Programmable logic devices (“PLDs”) are a well-known type of integrated circuit that can be programmed to perform specified logic functions. One type of PLD, the field programmable gate array (“FPGA”), typically includes an array of programmable tiles. These programmable tiles can include, for example, input/output blocks (“IOBs”), configurable logic blocks (“CLBs”), dedicated random access memory blocks (“BRAMs”), multipliers, digital signal processing blocks (“DSPs”), processors, clock managers, delay lock loops (“DLLs”), and so forth. Notably, as used herein, “include” and “including” mean including without limitation. One such FPGA is the Xilinx Virtex® FPGA available from Xilinx, Inc., 2100 Logic Drive, San Jose, Calif. 95124.
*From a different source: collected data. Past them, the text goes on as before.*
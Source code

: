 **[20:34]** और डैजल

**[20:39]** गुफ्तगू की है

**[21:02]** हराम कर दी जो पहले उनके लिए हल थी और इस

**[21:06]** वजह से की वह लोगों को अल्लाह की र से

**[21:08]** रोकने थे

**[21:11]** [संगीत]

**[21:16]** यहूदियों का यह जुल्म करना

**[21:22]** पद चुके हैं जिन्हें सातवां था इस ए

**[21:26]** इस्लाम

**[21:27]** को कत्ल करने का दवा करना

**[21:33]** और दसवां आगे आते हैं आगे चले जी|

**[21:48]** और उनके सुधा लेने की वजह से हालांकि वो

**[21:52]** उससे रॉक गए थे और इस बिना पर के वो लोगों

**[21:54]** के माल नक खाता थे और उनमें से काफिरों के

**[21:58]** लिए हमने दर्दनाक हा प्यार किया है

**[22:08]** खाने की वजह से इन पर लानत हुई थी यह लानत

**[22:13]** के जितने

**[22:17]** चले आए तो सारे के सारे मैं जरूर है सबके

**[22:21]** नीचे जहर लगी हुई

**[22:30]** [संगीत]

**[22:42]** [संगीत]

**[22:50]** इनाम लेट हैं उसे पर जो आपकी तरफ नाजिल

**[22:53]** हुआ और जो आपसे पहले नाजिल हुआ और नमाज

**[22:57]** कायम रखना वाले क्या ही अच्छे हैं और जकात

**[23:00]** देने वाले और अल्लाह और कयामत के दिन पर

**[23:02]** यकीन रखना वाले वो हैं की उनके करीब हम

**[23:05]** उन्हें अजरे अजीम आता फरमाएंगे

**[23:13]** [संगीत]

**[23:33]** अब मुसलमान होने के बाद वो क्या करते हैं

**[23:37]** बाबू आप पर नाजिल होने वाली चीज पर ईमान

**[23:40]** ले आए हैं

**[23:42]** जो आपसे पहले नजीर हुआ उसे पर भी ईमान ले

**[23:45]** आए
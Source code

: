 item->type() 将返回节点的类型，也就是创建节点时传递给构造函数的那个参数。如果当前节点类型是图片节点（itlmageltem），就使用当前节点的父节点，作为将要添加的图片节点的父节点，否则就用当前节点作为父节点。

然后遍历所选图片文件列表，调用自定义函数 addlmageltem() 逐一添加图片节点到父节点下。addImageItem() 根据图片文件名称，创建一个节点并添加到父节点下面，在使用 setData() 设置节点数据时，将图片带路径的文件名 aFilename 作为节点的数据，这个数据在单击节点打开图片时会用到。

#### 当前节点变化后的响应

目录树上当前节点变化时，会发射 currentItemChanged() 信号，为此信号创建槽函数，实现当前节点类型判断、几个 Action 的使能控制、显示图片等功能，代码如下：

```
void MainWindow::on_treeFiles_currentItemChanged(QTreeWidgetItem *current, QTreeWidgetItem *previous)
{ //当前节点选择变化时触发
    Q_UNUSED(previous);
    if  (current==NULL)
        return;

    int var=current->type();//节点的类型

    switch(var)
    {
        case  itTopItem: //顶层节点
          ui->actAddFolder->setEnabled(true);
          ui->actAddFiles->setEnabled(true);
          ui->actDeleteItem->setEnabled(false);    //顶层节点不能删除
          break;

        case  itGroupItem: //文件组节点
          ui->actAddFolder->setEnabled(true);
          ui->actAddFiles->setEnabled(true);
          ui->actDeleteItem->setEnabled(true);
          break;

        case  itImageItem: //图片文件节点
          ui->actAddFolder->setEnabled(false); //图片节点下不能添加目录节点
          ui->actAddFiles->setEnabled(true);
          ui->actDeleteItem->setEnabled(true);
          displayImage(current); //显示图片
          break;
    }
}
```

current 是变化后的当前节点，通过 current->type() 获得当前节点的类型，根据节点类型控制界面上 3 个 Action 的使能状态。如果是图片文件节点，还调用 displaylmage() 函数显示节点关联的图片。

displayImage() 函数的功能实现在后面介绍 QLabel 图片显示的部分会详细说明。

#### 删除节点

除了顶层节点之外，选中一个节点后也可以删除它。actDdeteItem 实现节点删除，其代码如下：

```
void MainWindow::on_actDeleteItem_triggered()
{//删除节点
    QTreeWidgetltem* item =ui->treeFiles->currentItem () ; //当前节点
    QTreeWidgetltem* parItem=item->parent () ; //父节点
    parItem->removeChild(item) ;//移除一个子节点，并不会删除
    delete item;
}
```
Another type of PLD is the Complex Programmable Logic Device (“CPLD”). A CPLD includes two or more “function blocks” connected together and to input/output (“I/O”) resources by an interconnect switch matrix. Each function block of the CPLD includes a two-level AND/OR structure similar to those used in Programmable Logic Arrays (“PLAs”) and Programmable Array Logic (“PAL”) devices. Other PLDs are programmed by applying a processing layer, such as a metal layer, that programmably interconnects the various elements on the device. These PLDs are known as mask programmable devices. PLDs can also be implemented in other ways, for example, using fuse or antifuse technology. The terms “PLD” and “programmable logic device” include but are not limited to these exemplary devices, as well as encompassing devices that are only partially programmable.
For purposes of clarity, FPGAs are described below though other types of PLDs may be used. FPGAs may include one or more embedded microprocessors. For example, a microprocessor may be located in an area reserved for it, generally referred to as a “processor block.”
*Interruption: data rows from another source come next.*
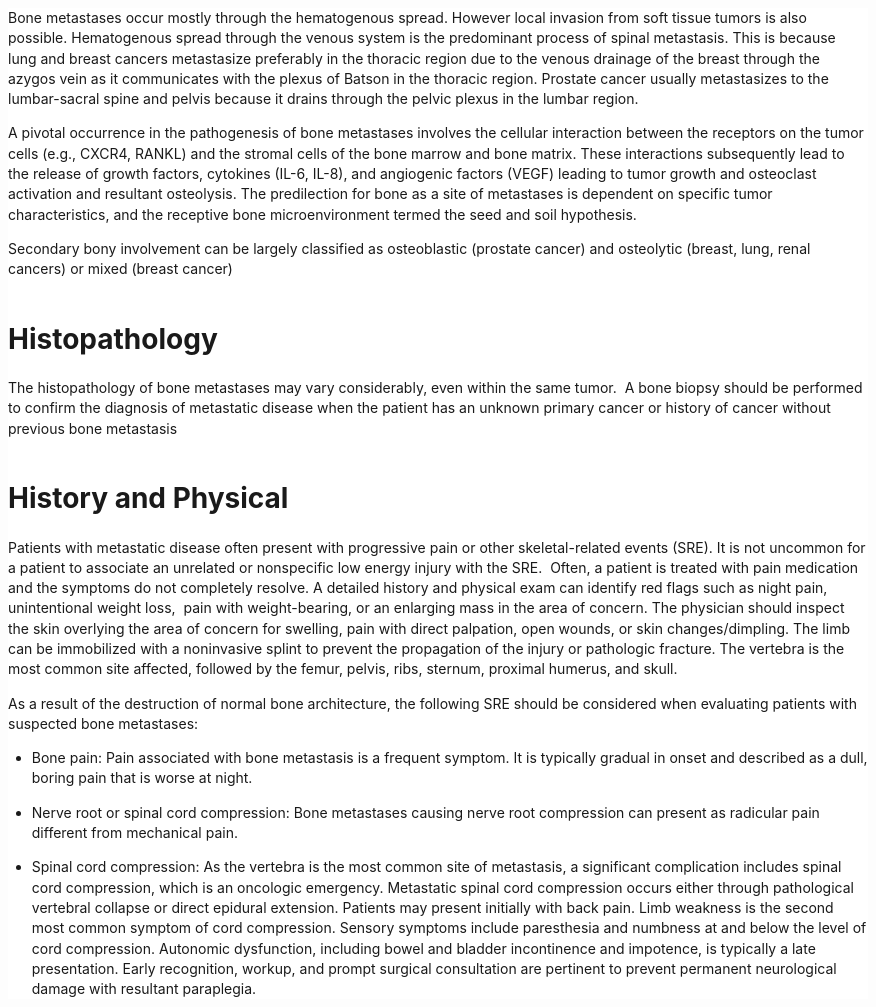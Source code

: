 Bone metastases occur mostly through the hematogenous spread. However local invasion from soft tissue tumors is also possible. Hematogenous spread through the venous system is the predominant process of spinal metastasis. This is because lung and breast cancers metastasize preferably in the thoracic region due to the venous drainage of the breast through the azygos vein as it communicates with the plexus of Batson in the thoracic region. Prostate cancer usually metastasizes to the lumbar-sacral spine and pelvis because it drains through the pelvic plexus in the lumbar region.

A pivotal occurrence in the pathogenesis of bone metastases involves the cellular interaction between the receptors on the tumor cells (e.g., CXCR4, RANKL) and the stromal cells of the bone marrow and bone matrix. These interactions subsequently lead to the release of growth factors, cytokines (IL-6, IL-8), and angiogenic factors (VEGF) leading to tumor growth and osteoclast activation and resultant osteolysis. The predilection for bone as a site of metastases is dependent on specific tumor characteristics, and the receptive bone microenvironment termed the seed and soil hypothesis.

Secondary bony involvement can be largely classified as osteoblastic (prostate cancer) and osteolytic (breast, lung, renal cancers) or mixed (breast cancer)

# Histopathology

The histopathology of bone metastases may vary considerably, even within the same tumor.  A bone biopsy should be performed to confirm the diagnosis of metastatic disease when the patient has an unknown primary cancer or history of cancer without previous bone metastasis

# History and Physical

Patients with metastatic disease often present with progressive pain or other skeletal-related events (SRE). It is not uncommon for a patient to associate an unrelated or nonspecific low energy injury with the SRE.  Often, a patient is treated with pain medication and the symptoms do not completely resolve. A detailed history and physical exam can identify red flags such as night pain, unintentional weight loss,  pain with weight-bearing, or an enlarging mass in the area of concern. The physician should inspect the skin overlying the area of concern for swelling, pain with direct palpation, open wounds, or skin changes/dimpling. The limb can be immobilized with a noninvasive splint to prevent the propagation of the injury or pathologic fracture. The vertebra is the most common site affected, followed by the femur, pelvis, ribs, sternum, proximal humerus, and skull.

As a result of the destruction of normal bone architecture, the following SRE should be considered when evaluating patients with suspected bone metastases:

- Bone pain: Pain associated with bone metastasis is a frequent symptom. It is typically gradual in onset and described as a dull, boring pain that is worse at night.

- Nerve root or spinal cord compression: Bone metastases causing nerve root compression can present as radicular pain different from mechanical pain.

- Spinal cord compression: As the vertebra is the most common site of metastasis, a significant complication includes spinal cord compression, which is an oncologic emergency. Metastatic spinal cord compression occurs either through pathological vertebral collapse or direct epidural extension. Patients may present initially with back pain. Limb weakness is the second most common symptom of cord compression. Sensory symptoms include paresthesia and numbness at and below the level of cord compression. Autonomic dysfunction, including bowel and bladder incontinence and impotence, is typically a late presentation. Early recognition, workup, and prompt surgical consultation are pertinent to prevent permanent neurological damage with resultant paraplegia.

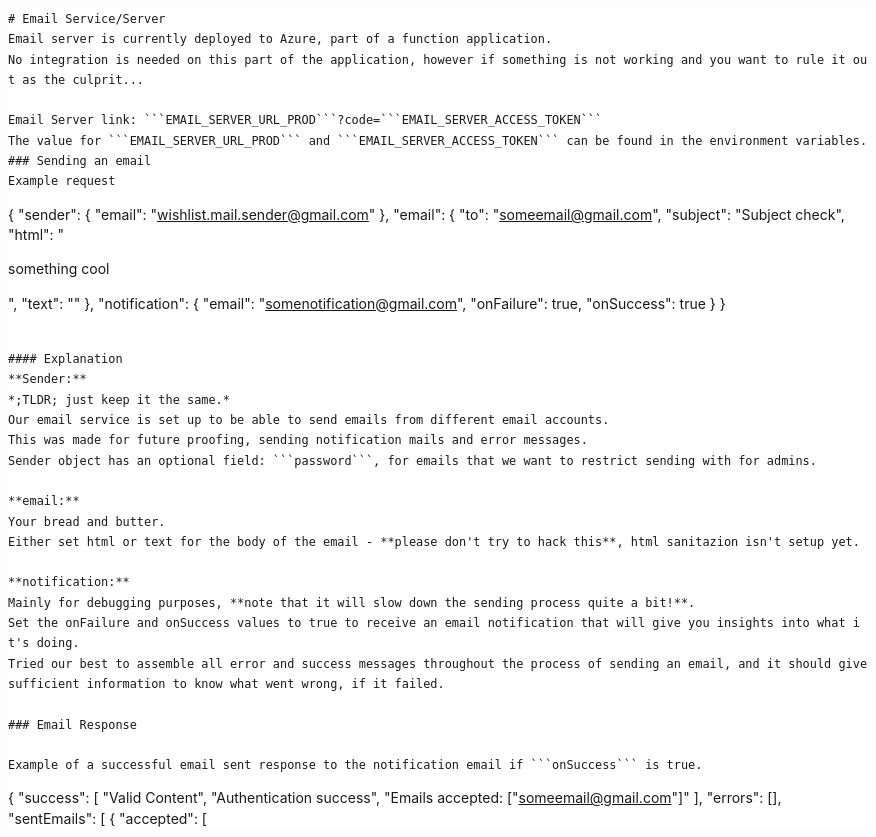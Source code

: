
 ```
# Email Service/Server
Email server is currently deployed to Azure, part of a function application.
No integration is needed on this part of the application, however if something is not working and you want to rule it out as the culprit...

Email Server link: ```EMAIL_SERVER_URL_PROD```?code=```EMAIL_SERVER_ACCESS_TOKEN```
The value for ```EMAIL_SERVER_URL_PROD``` and ```EMAIL_SERVER_ACCESS_TOKEN``` can be found in the environment variables.
### Sending an email
Example request
```
{
  "sender": {
    "email": "wishlist.mail.sender@gmail.com"
  },
  "email": {
    "to": "someemail@gmail.com",
    "subject": "Subject check",
    "html": "<p>something cool</p>",
    "text": ""
  },
  "notification": {
    "email": "somenotification@gmail.com",
    "onFailure": true,
    "onSuccess": true
  }
}
```

#### Explanation
**Sender:**
*;TLDR; just keep it the same.*
Our email service is set up to be able to send emails from different email accounts.
This was made for future proofing, sending notification mails and error messages.
Sender object has an optional field: ```password```, for emails that we want to restrict sending with for admins.

**email:**
Your bread and butter.
Either set html or text for the body of the email - **please don't try to hack this**, html sanitazion isn't setup yet.

**notification:**
Mainly for debugging purposes, **note that it will slow down the sending process quite a bit!**.
Set the onFailure and onSuccess values to true to receive an email notification that will give you insights into what it's doing.
Tried our best to assemble all error and success messages throughout the process of sending an email, and it should give sufficient information to know what went wrong, if it failed.

### Email Response

Example of a successful email sent response to the notification email if ```onSuccess``` is true.
```
{
  "success": [
    "Valid Content",
    "Authentication success",
    "Emails accepted: [\"someemail@gmail.com\"]"
  ],
  "errors": [],
  "sentEmails": [
    {
      "accepted": [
An integrated circuit, such as an FPGA, may include one or more interfaces for communicating information. There are many known types of interfaces, such as a Peripheral Component Interconnect (“PCI”), a Universal Serial Bus (“USB”), and Ethernet, among other known interfaces. For purposes of clarity, by way of example it shall be assumed that a PCI Express (“PCIe”) interface is used for an integrated circuit, although it shall be appreciated from the following description that other types of known interfaces may be used.
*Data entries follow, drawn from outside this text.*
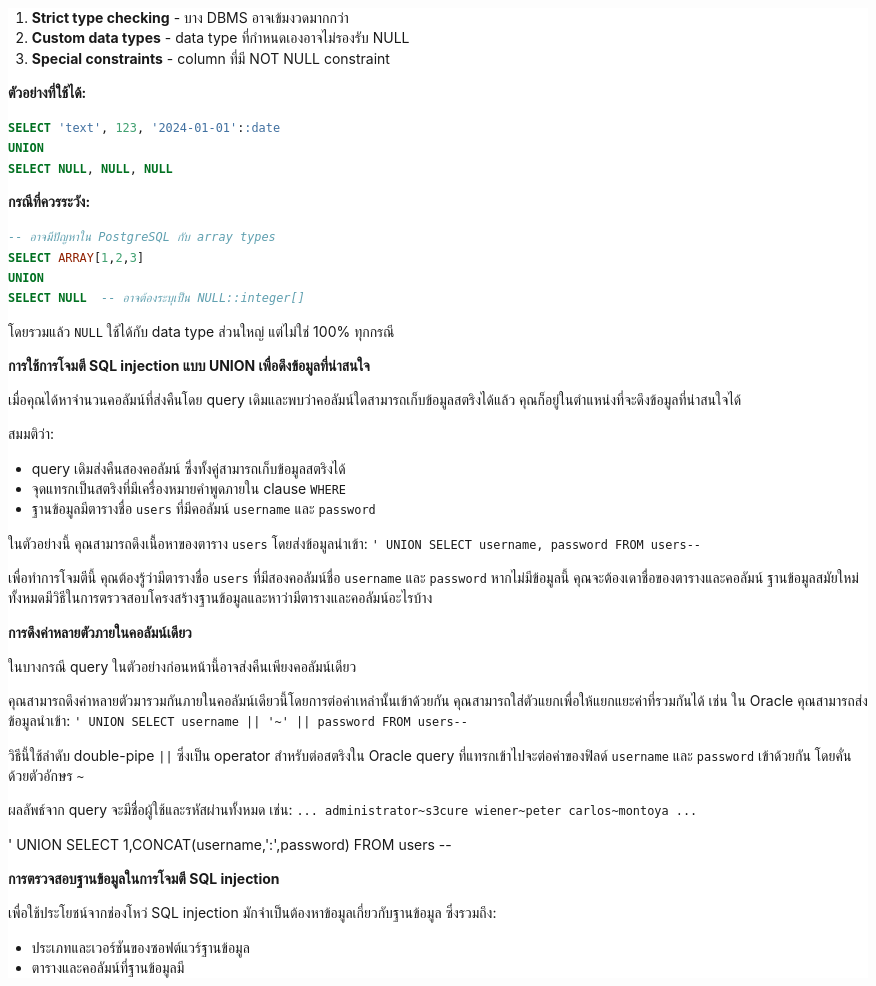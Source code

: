 1. **Strict type checking** - บาง DBMS อาจเข้มงวดมากกว่า
2. **Custom data types** - data type ที่กำหนดเองอาจไม่รองรับ NULL
3. **Special constraints** - column ที่มี NOT NULL constraint

**ตัวอย่างที่ใช้ได้:**
```sql
SELECT 'text', 123, '2024-01-01'::date
UNION 
SELECT NULL, NULL, NULL
```

**กรณีที่ควรระวัง:**
```sql
-- อาจมีปัญหาใน PostgreSQL กับ array types
SELECT ARRAY[1,2,3]
UNION
SELECT NULL  -- อาจต้องระบุเป็น NULL::integer[]
```

โดยรวมแล้ว `NULL` ใช้ได้กับ data type ส่วนใหญ่ แต่ไม่ใช่ 100% ทุกกรณี

**การใช้การโจมตี SQL injection แบบ UNION เพื่อดึงข้อมูลที่น่าสนใจ**

เมื่อคุณได้หาจำนวนคอลัมน์ที่ส่งคืนโดย query เดิมและพบว่าคอลัมน์ใดสามารถเก็บข้อมูลสตริงได้แล้ว คุณก็อยู่ในตำแหน่งที่จะดึงข้อมูลที่น่าสนใจได้

สมมติว่า:
* query เดิมส่งคืนสองคอลัมน์ ซึ่งทั้งคู่สามารถเก็บข้อมูลสตริงได้
* จุดแทรกเป็นสตริงที่มีเครื่องหมายคำพูดภายใน clause `WHERE`
* ฐานข้อมูลมีตารางชื่อ `users` ที่มีคอลัมน์ `username` และ `password`

ในตัวอย่างนี้ คุณสามารถดึงเนื้อหาของตาราง `users` โดยส่งข้อมูลนำเข้า:
`' UNION SELECT username, password FROM users--`

เพื่อทำการโจมตีนี้ คุณต้องรู้ว่ามีตารางชื่อ `users` ที่มีสองคอลัมน์ชื่อ `username` และ `password` หากไม่มีข้อมูลนี้ คุณจะต้องเดาชื่อของตารางและคอลัมน์ ฐานข้อมูลสมัยใหม่ทั้งหมดมีวิธีในการตรวจสอบโครงสร้างฐานข้อมูลและหาว่ามีตารางและคอลัมน์อะไรบ้าง

**การดึงค่าหลายตัวภายในคอลัมน์เดียว**

ในบางกรณี query ในตัวอย่างก่อนหน้านี้อาจส่งคืนเพียงคอลัมน์เดียว

คุณสามารถดึงค่าหลายตัวมารวมกันภายในคอลัมน์เดียวนี้โดยการต่อค่าเหล่านั้นเข้าด้วยกัน คุณสามารถใส่ตัวแยกเพื่อให้แยกแยะค่าที่รวมกันได้ เช่น ใน Oracle คุณสามารถส่งข้อมูลนำเข้า:
`' UNION SELECT username || '~' || password FROM users--`

วิธีนี้ใช้ลำดับ double-pipe `||` ซึ่งเป็น operator สำหรับต่อสตริงใน Oracle query ที่แทรกเข้าไปจะต่อค่าของฟิลด์ `username` และ `password` เข้าด้วยกัน โดยคั่นด้วยตัวอักษร `~`

ผลลัพธ์จาก query จะมีชื่อผู้ใช้และรหัสผ่านทั้งหมด เช่น:
`... administrator~s3cure wiener~peter carlos~montoya ...`


' UNION SELECT 1,CONCAT(username,':',password) FROM users --

**การตรวจสอบฐานข้อมูลในการโจมตี SQL injection**

เพื่อใช้ประโยชน์จากช่องโหว่ SQL injection มักจำเป็นต้องหาข้อมูลเกี่ยวกับฐานข้อมูล ซึ่งรวมถึง:
* ประเภทและเวอร์ชันของซอฟต์แวร์ฐานข้อมูล
* ตารางและคอลัมน์ที่ฐานข้อมูลมี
For operation of a PCIe interface, a user clock and a core clock are supplied. Conventionally, the user clock and the core clock are synchronous with respect to one another and are edge-aligned with some uncertainty. For example, the user clock may be rising edge-aligned to rising edges of the core clock with some uncertainty. Furthermore, for a PCI, the core clock signal is provided at a standard specified frequency, which for a PCIe is presently approximately 250 MHz. However, uncertainty with respect to such edge alignment translates into having to have larger timing margins. In short, this means that the “windows of operation” have to be increased to accommodate such uncertainty, which generally slows performance.
Accordingly, it would be desirable and useful to provide a dual clock interface that at least reduces the above-described uncertainty such that performance may be enhanced with narrower timing margins.